12/12/09

Il clima a Copenhagen dopo il quinto giorno di negoziati

I negoziati di Copenhagen sono entrati nel vivo. Tra moltissime iniziative laterali, incontri, seminari i 34000 delegati stanno seguendo quello che è considerato il summit del secolo.
Il mio sito preferito per seguire i negoziati di COP15 è twitter, ma segnalo anche l’ottimo Guardian
Ecologiae riporta il riassunto del quinto giorno che trovate anche di seguito, per avere una idea di come stanno procedendo i negoziati..
Ed oggi è stato il giorno dei black bloc. 400 arresti. Finora le proteste, tra Greenpeace, diverse associazioni ambientaliste e animaliste e privati cittadini, si erano svolte tutte nel massimo della civiltà.



Il summit di Copenaghen comincia a decollare. Grazie alla collaborazione del Parlamento di Bruxelles che ha fornito un grosso aiuto al vertice, si può dire che il congresso è finalmente incanalato verso la strada giusta dell’accordo. Anche se ancora bisognerà lavorarci su.

La mano è venuta prima di tutto sull’accordo sul taglio delle emissioni. Il Parlamento Europeo ha per ora bocciato l’ipotesi del “ritorno al vecchio”, e cioè il taglio del 20% entro il 2020, e ha lasciato come unico obiettivo il 30%, come voluto dalla Francia. E’ ancora poco per i Paesi poveri che chiedono almeno il 40%, ma vista la situazione attuale crediamo sia sufficiente. Il secondo spunto arriva dal lato economico: i Paesi europei hanno deciso volontariamente quanto stanziare per il fondo comune da destinare ai Paesi in via di sviluppo. Ieri la Francia chiedeva di raccogliere almeno 1,8 miliardi di euro all’anno fino al 2012. La Svezia 2 miliardi. Alla fine la generosità dei Paesi europei è arrivata a contare ben 2,4 miliardi di euro, meglio del previsto.

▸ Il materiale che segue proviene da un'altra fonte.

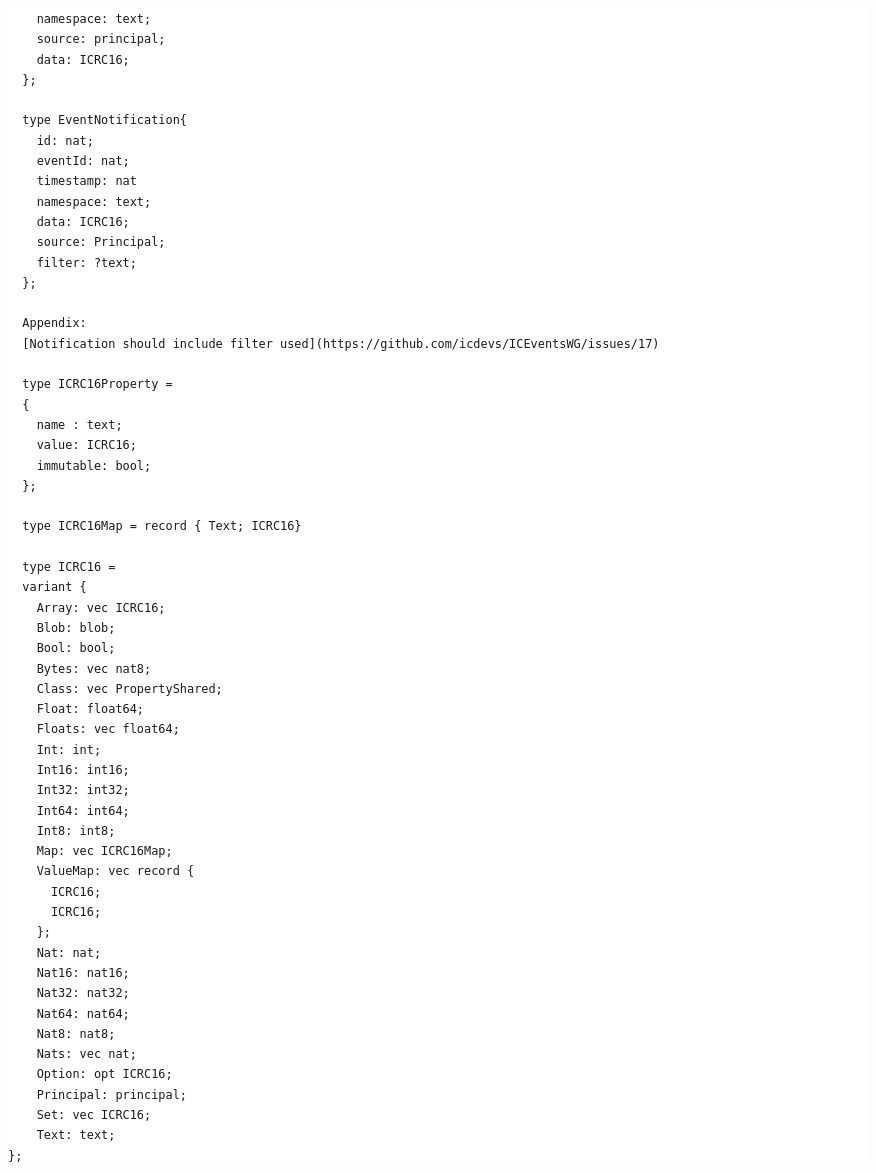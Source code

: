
 ```candid "Type definitions" +=
    namespace: text;
    source: principal;
    data: ICRC16;
  };

  type EventNotification{
    id: nat;
    eventId: nat;
    timestamp: nat
    namespace: text;
    data: ICRC16;
    source: Principal;
    filter: ?text;
  };

  Appendix:
  [Notification should include filter used](https://github.com/icdevs/ICEventsWG/issues/17)

  type ICRC16Property =
  {
    name : text;
    value: ICRC16;
    immutable: bool;
  };

  type ICRC16Map = record { Text; ICRC16}

  type ICRC16 =
  variant {
    Array: vec ICRC16;
    Blob: blob;
    Bool: bool;
    Bytes: vec nat8;
    Class: vec PropertyShared;
    Float: float64;
    Floats: vec float64;
    Int: int;
    Int16: int16;
    Int32: int32;
    Int64: int64;
    Int8: int8;
    Map: vec ICRC16Map;
    ValueMap: vec record {
      ICRC16;
      ICRC16;
    };
    Nat: nat;
    Nat16: nat16;
    Nat32: nat32;
    Nat64: nat64;
    Nat8: nat8;
    Nats: vec nat;
    Option: opt ICRC16;
    Principal: principal;
    Set: vec ICRC16;
    Text: text;
};
```
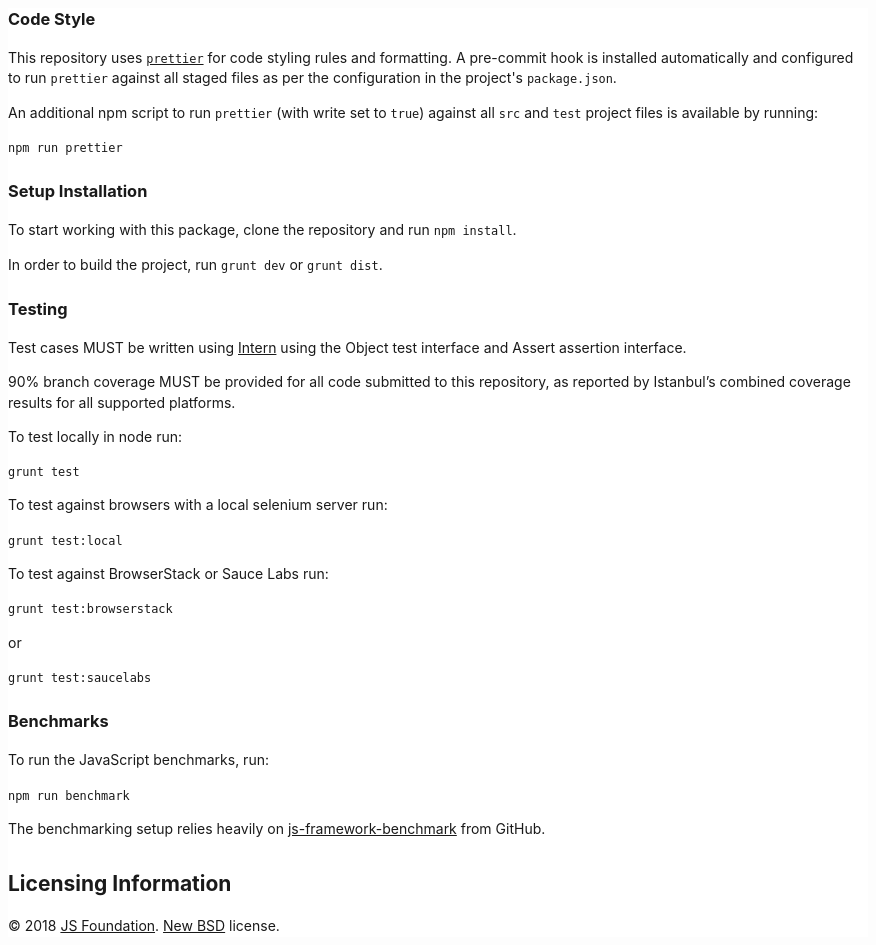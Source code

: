 ### Code Style

This repository uses [`prettier`](https://prettier.io/) for code styling rules and formatting. A pre-commit hook is installed automatically and configured to run `prettier` against all staged files as per the configuration in the project's `package.json`.

An additional npm script to run `prettier` (with write set to `true`) against all `src` and `test` project files is available by running:

```bash
npm run prettier
```

### Setup Installation

To start working with this package, clone the repository and run `npm install`.

In order to build the project, run `grunt dev` or `grunt dist`.

### Testing

Test cases MUST be written using [Intern](https://theintern.github.io) using the Object test interface and Assert assertion interface.

90% branch coverage MUST be provided for all code submitted to this repository, as reported by Istanbul’s combined coverage results for all supported platforms.

To test locally in node run:

`grunt test`

To test against browsers with a local selenium server run:

`grunt test:local`

To test against BrowserStack or Sauce Labs run:

`grunt test:browserstack`

or

`grunt test:saucelabs`

### Benchmarks

To run the JavaScript benchmarks, run:

`npm run benchmark`

The benchmarking setup relies heavily on [js-framework-benchmark](https://github.com/krausest/js-framework-benchmark) from GitHub.

## Licensing Information

© 2018 [JS Foundation](https://js.foundation/). [New BSD](http://opensource.org/licenses/BSD-3-Clause) license.
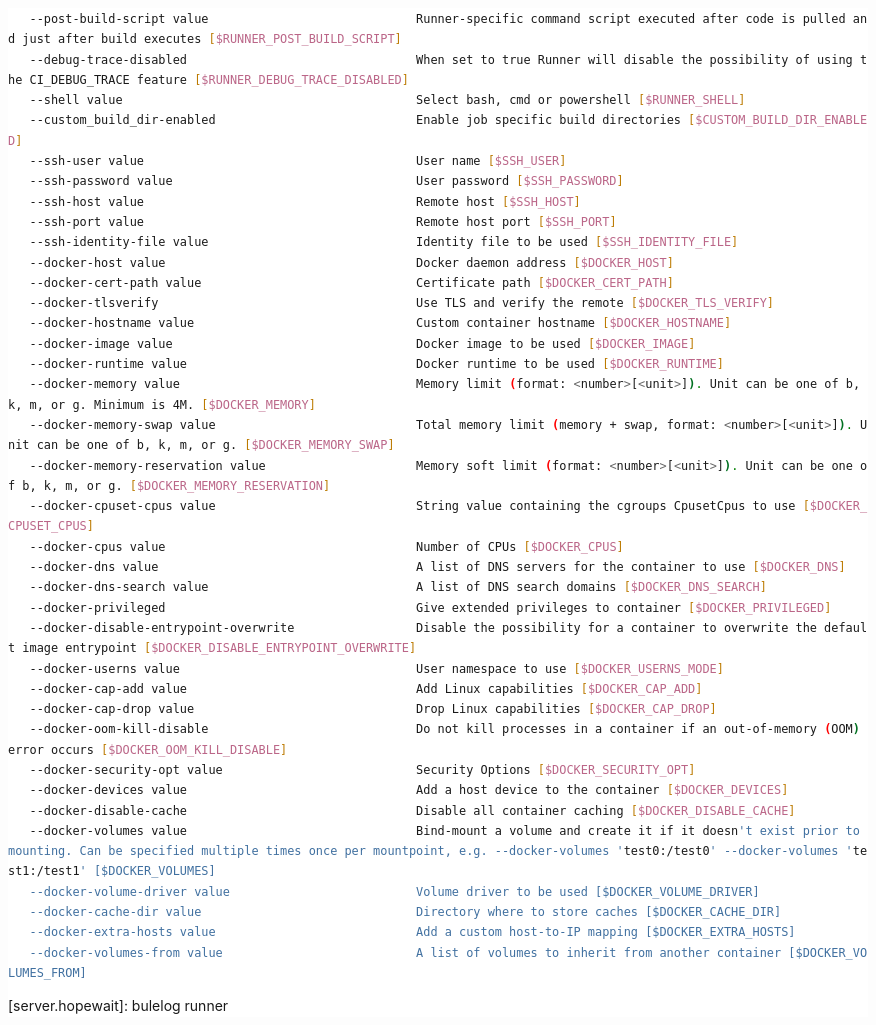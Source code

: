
 ```sh
   --post-build-script value                             Runner-specific command script executed after code is pulled and just after build executes [$RUNNER_POST_BUILD_SCRIPT]
   --debug-trace-disabled                                When set to true Runner will disable the possibility of using the CI_DEBUG_TRACE feature [$RUNNER_DEBUG_TRACE_DISABLED]
   --shell value                                         Select bash, cmd or powershell [$RUNNER_SHELL]
   --custom_build_dir-enabled                            Enable job specific build directories [$CUSTOM_BUILD_DIR_ENABLED]
   --ssh-user value                                      User name [$SSH_USER]
   --ssh-password value                                  User password [$SSH_PASSWORD]
   --ssh-host value                                      Remote host [$SSH_HOST]
   --ssh-port value                                      Remote host port [$SSH_PORT]
   --ssh-identity-file value                             Identity file to be used [$SSH_IDENTITY_FILE]
   --docker-host value                                   Docker daemon address [$DOCKER_HOST]
   --docker-cert-path value                              Certificate path [$DOCKER_CERT_PATH]
   --docker-tlsverify                                    Use TLS and verify the remote [$DOCKER_TLS_VERIFY]
   --docker-hostname value                               Custom container hostname [$DOCKER_HOSTNAME]
   --docker-image value                                  Docker image to be used [$DOCKER_IMAGE]
   --docker-runtime value                                Docker runtime to be used [$DOCKER_RUNTIME]
   --docker-memory value                                 Memory limit (format: <number>[<unit>]). Unit can be one of b, k, m, or g. Minimum is 4M. [$DOCKER_MEMORY]
   --docker-memory-swap value                            Total memory limit (memory + swap, format: <number>[<unit>]). Unit can be one of b, k, m, or g. [$DOCKER_MEMORY_SWAP]
   --docker-memory-reservation value                     Memory soft limit (format: <number>[<unit>]). Unit can be one of b, k, m, or g. [$DOCKER_MEMORY_RESERVATION]
   --docker-cpuset-cpus value                            String value containing the cgroups CpusetCpus to use [$DOCKER_CPUSET_CPUS]
   --docker-cpus value                                   Number of CPUs [$DOCKER_CPUS]
   --docker-dns value                                    A list of DNS servers for the container to use [$DOCKER_DNS]
   --docker-dns-search value                             A list of DNS search domains [$DOCKER_DNS_SEARCH]
   --docker-privileged                                   Give extended privileges to container [$DOCKER_PRIVILEGED]
   --docker-disable-entrypoint-overwrite                 Disable the possibility for a container to overwrite the default image entrypoint [$DOCKER_DISABLE_ENTRYPOINT_OVERWRITE]
   --docker-userns value                                 User namespace to use [$DOCKER_USERNS_MODE]
   --docker-cap-add value                                Add Linux capabilities [$DOCKER_CAP_ADD]
   --docker-cap-drop value                               Drop Linux capabilities [$DOCKER_CAP_DROP]
   --docker-oom-kill-disable                             Do not kill processes in a container if an out-of-memory (OOM) error occurs [$DOCKER_OOM_KILL_DISABLE]
   --docker-security-opt value                           Security Options [$DOCKER_SECURITY_OPT]
   --docker-devices value                                Add a host device to the container [$DOCKER_DEVICES]
   --docker-disable-cache                                Disable all container caching [$DOCKER_DISABLE_CACHE]
   --docker-volumes value                                Bind-mount a volume and create it if it doesn't exist prior to mounting. Can be specified multiple times once per mountpoint, e.g. --docker-volumes 'test0:/test0' --docker-volumes 'test1:/test1' [$DOCKER_VOLUMES]
   --docker-volume-driver value                          Volume driver to be used [$DOCKER_VOLUME_DRIVER]
   --docker-cache-dir value                              Directory where to store caches [$DOCKER_CACHE_DIR]
   --docker-extra-hosts value                            Add a custom host-to-IP mapping [$DOCKER_EXTRA_HOSTS]
   --docker-volumes-from value                           A list of volumes to inherit from another container [$DOCKER_VOLUMES_FROM]
```

[server.hopewait]: bulelog runner
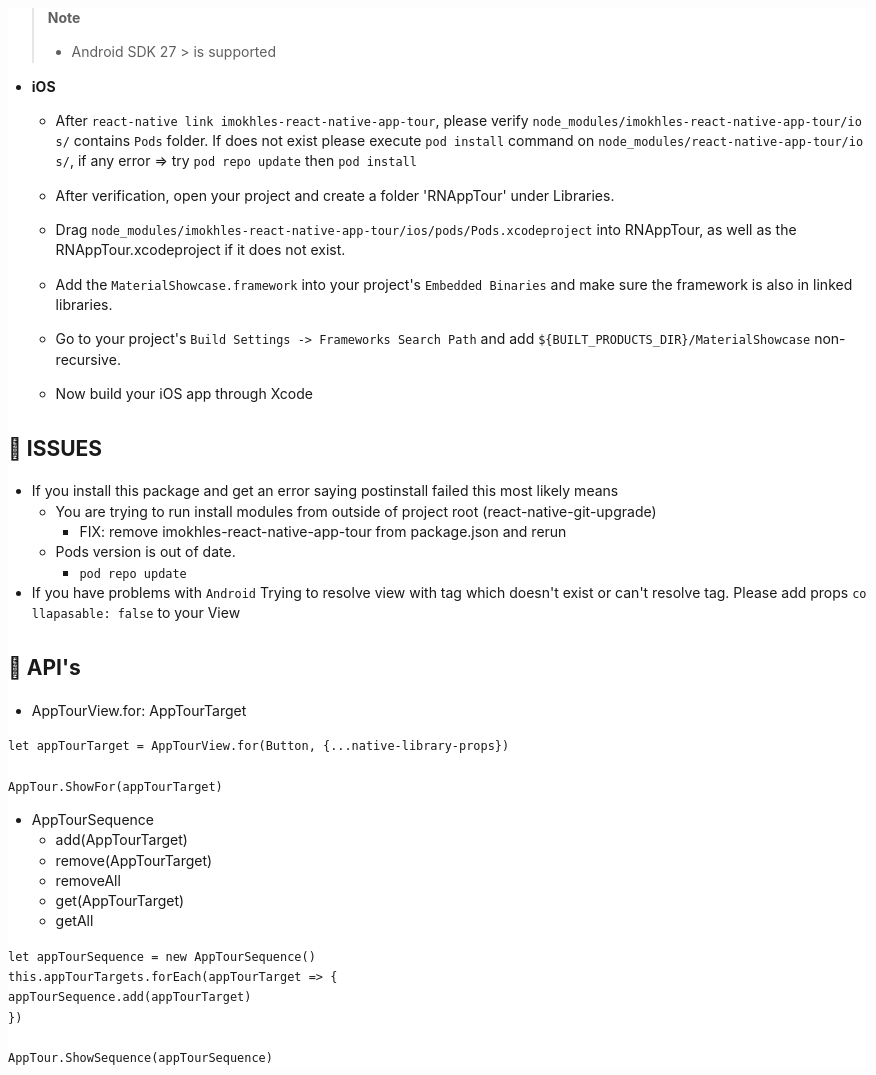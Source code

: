 
> **Note**
>
> - Android SDK 27 > is supported

- **iOS**

  - After `react-native link imokhles-react-native-app-tour`, please verify `node_modules/imokhles-react-native-app-tour/ios/` contains `Pods` folder. If does not exist please execute `pod install` command on `node_modules/react-native-app-tour/ios/`, if any error => try `pod repo update` then `pod install`
  - After verification, open your project and create a folder 'RNAppTour' under Libraries.
  - Drag `node_modules/imokhles-react-native-app-tour/ios/pods/Pods.xcodeproject` into RNAppTour, as well as the RNAppTour.xcodeproject if it does not exist.
  - Add the `MaterialShowcase.framework` into your project's `Embedded Binaries` and make sure the framework is also in linked libraries.
  - Go to your project's `Build Settings -> Frameworks Search Path` and add `${BUILT_PRODUCTS_DIR}/MaterialShowcase` non-recursive.

  - Now build your iOS app through Xcode

## 💬 ISSUES

- If you install this package and get an error saying postinstall failed this most likely means
  - You are trying to run install modules from outside of project root (react-native-git-upgrade) 
    - FIX: remove imokhles-react-native-app-tour from package.json and rerun
  - Pods version is out of date.
    - `pod repo update`
- If you have problems with `Android` Trying to resolve view with tag which doesn't exist or can't resolve tag. Please add props `collapasable: false` to your View

## 🎨 API's

- AppTourView.for: AppTourTarget

```
let appTourTarget = AppTourView.for(Button, {...native-library-props})

AppTour.ShowFor(appTourTarget)
```

- AppTourSequence
  - add(AppTourTarget)
  - remove(AppTourTarget)
  - removeAll
  - get(AppTourTarget)
  - getAll

```
let appTourSequence = new AppTourSequence()
this.appTourTargets.forEach(appTourTarget => {
appTourSequence.add(appTourTarget)
})

AppTour.ShowSequence(appTourSequence)
```

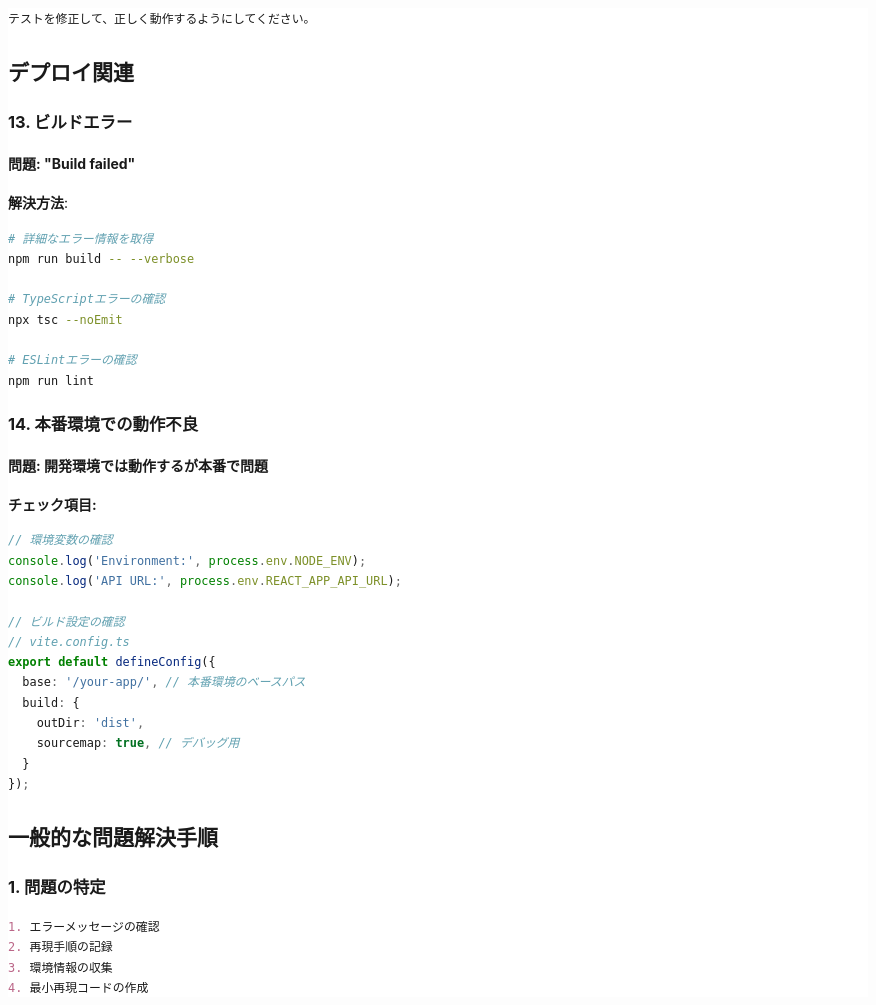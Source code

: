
 ```
テストを修正して、正しく動作するようにしてください。
```

## デプロイ関連

### 13. ビルドエラー

#### 問題: "Build failed"
**解決方法**:
```bash
# 詳細なエラー情報を取得
npm run build -- --verbose

# TypeScriptエラーの確認
npx tsc --noEmit

# ESLintエラーの確認
npm run lint
```

### 14. 本番環境での動作不良

#### 問題: 開発環境では動作するが本番で問題
**チェック項目:**
```typescript
// 環境変数の確認
console.log('Environment:', process.env.NODE_ENV);
console.log('API URL:', process.env.REACT_APP_API_URL);

// ビルド設定の確認
// vite.config.ts
export default defineConfig({
  base: '/your-app/', // 本番環境のベースパス
  build: {
    outDir: 'dist',
    sourcemap: true, // デバッグ用
  }
});
```

## 一般的な問題解決手順

### 1. 問題の特定
```markdown
1. エラーメッセージの確認
2. 再現手順の記録
3. 環境情報の収集
4. 最小再現コードの作成
```
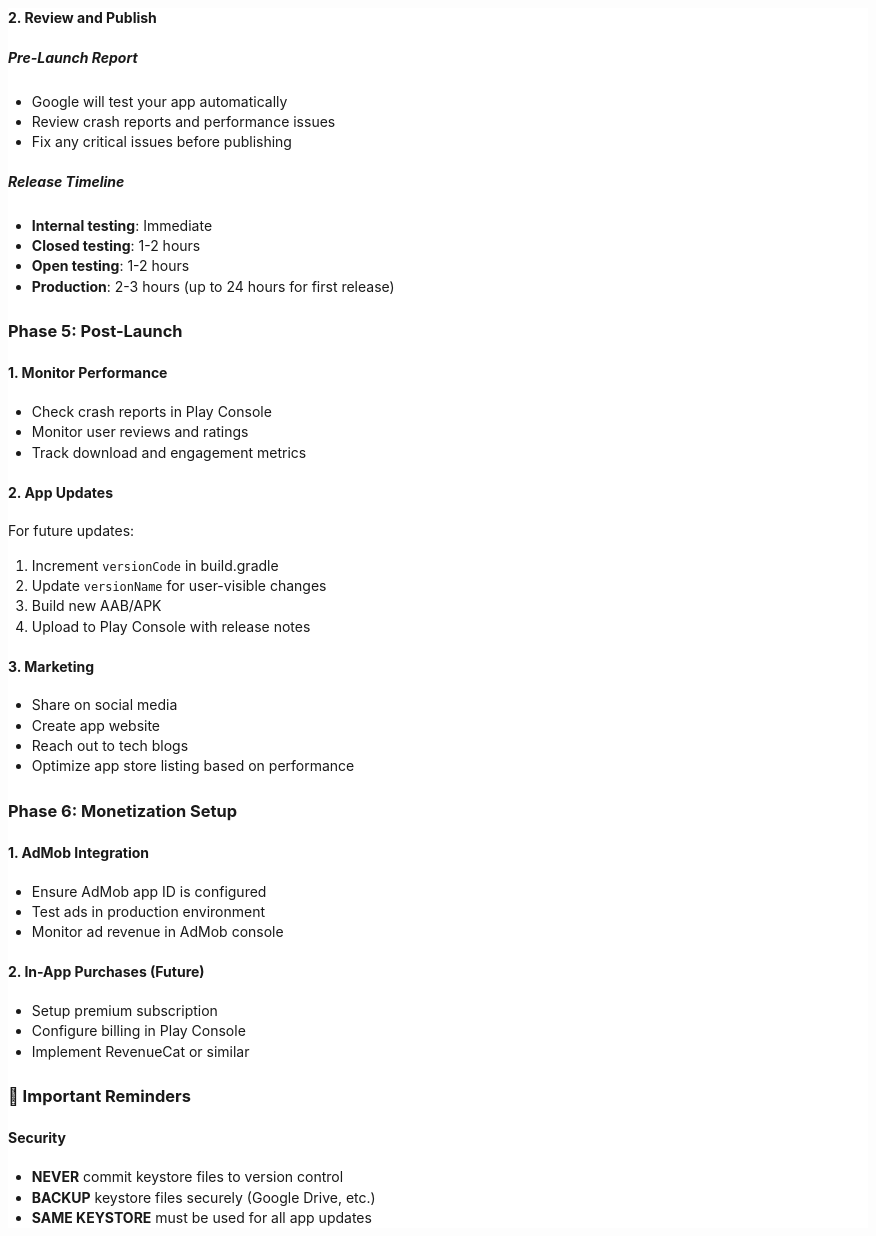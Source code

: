#### 2. Review and Publish

##### Pre-Launch Report
- Google will test your app automatically
- Review crash reports and performance issues
- Fix any critical issues before publishing

##### Release Timeline
- **Internal testing**: Immediate
- **Closed testing**: 1-2 hours
- **Open testing**: 1-2 hours  
- **Production**: 2-3 hours (up to 24 hours for first release)

### Phase 5: Post-Launch

#### 1. Monitor Performance
- Check crash reports in Play Console
- Monitor user reviews and ratings
- Track download and engagement metrics

#### 2. App Updates
For future updates:
1. Increment `versionCode` in build.gradle
2. Update `versionName` for user-visible changes
3. Build new AAB/APK
4. Upload to Play Console with release notes

#### 3. Marketing
- Share on social media
- Create app website
- Reach out to tech blogs
- Optimize app store listing based on performance

### Phase 6: Monetization Setup

#### 1. AdMob Integration
- Ensure AdMob app ID is configured
- Test ads in production environment
- Monitor ad revenue in AdMob console

#### 2. In-App Purchases (Future)
- Setup premium subscription
- Configure billing in Play Console
- Implement RevenueCat or similar

### 🚨 Important Reminders

#### Security
- **NEVER** commit keystore files to version control
- **BACKUP** keystore files securely (Google Drive, etc.)
- **SAME KEYSTORE** must be used for all app updates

L’Italia farà la sua parte, e ha promesso 200 milioni all’anno. Un contributo “generoso” ha dichiarato il Premier Silvio Berlusconi. Peccato che Francia e Gran Bretagna abbiano promesso insieme di stanziare 1,66 miliardi di euro, 4 volte a testa rispetto all’Italia, ed il nostro contributo sarà leggermente superiore a quello degli Stati dell’Est come Lettonia, Bulgaria ed Ungheria, e persino la disastrata Grecia sull’orlo del fallimento
Unica voce fuori dal coro è stata quella della Russia, che attraverso Aleksandr Bedritski, consigliere presidenziale responsabile dei cambiamenti climatici, ha fatto sapere che il suo Paese non ha intenzione di danneggiare la propria economia per tagliare le emissioni. Per fortuna finora non sembra seguirlo nessuno, visto che gli Stati Uniti sembrano orientati verso un nuovo aumento del limite del taglio di emissioni, e la Cina ha effettuato una nuova apertura.

Stavolta si parla del taglio al 2050, il taglio “finale” che dovrebbe chiudere definitivamente ogni problematica sugli stravolgimenti climatici. L’Onu, dopo diversi dibattiti che hanno visto i Paesi ricchi e poveri letteralmente “accapigliarsi” tra chi voleva il taglio delle emissioni al 50% e chi lo voleva al 95%, ha chiesto che i Paesi ricchi taglino le proprie emissioni tra il 75 ed il 95% rispetto ai livelli del 1990, mentre i Paesi poveri potranno fermarsi al 50%.
Un punto su cui tutti concordano però c’è, e cioè che l’innalzamento delle temperature non dovrà superare i due gradi, ma ora il nuovo obiettivo sarà far alzare la colonnina di mercurio fino ad 1,5, come chiedono i Paesi insulari, i quali sarebbero i primi ad essere danneggiati perché, con l’innalzamento dei livelli dei mari, rischierebbero di scomparire.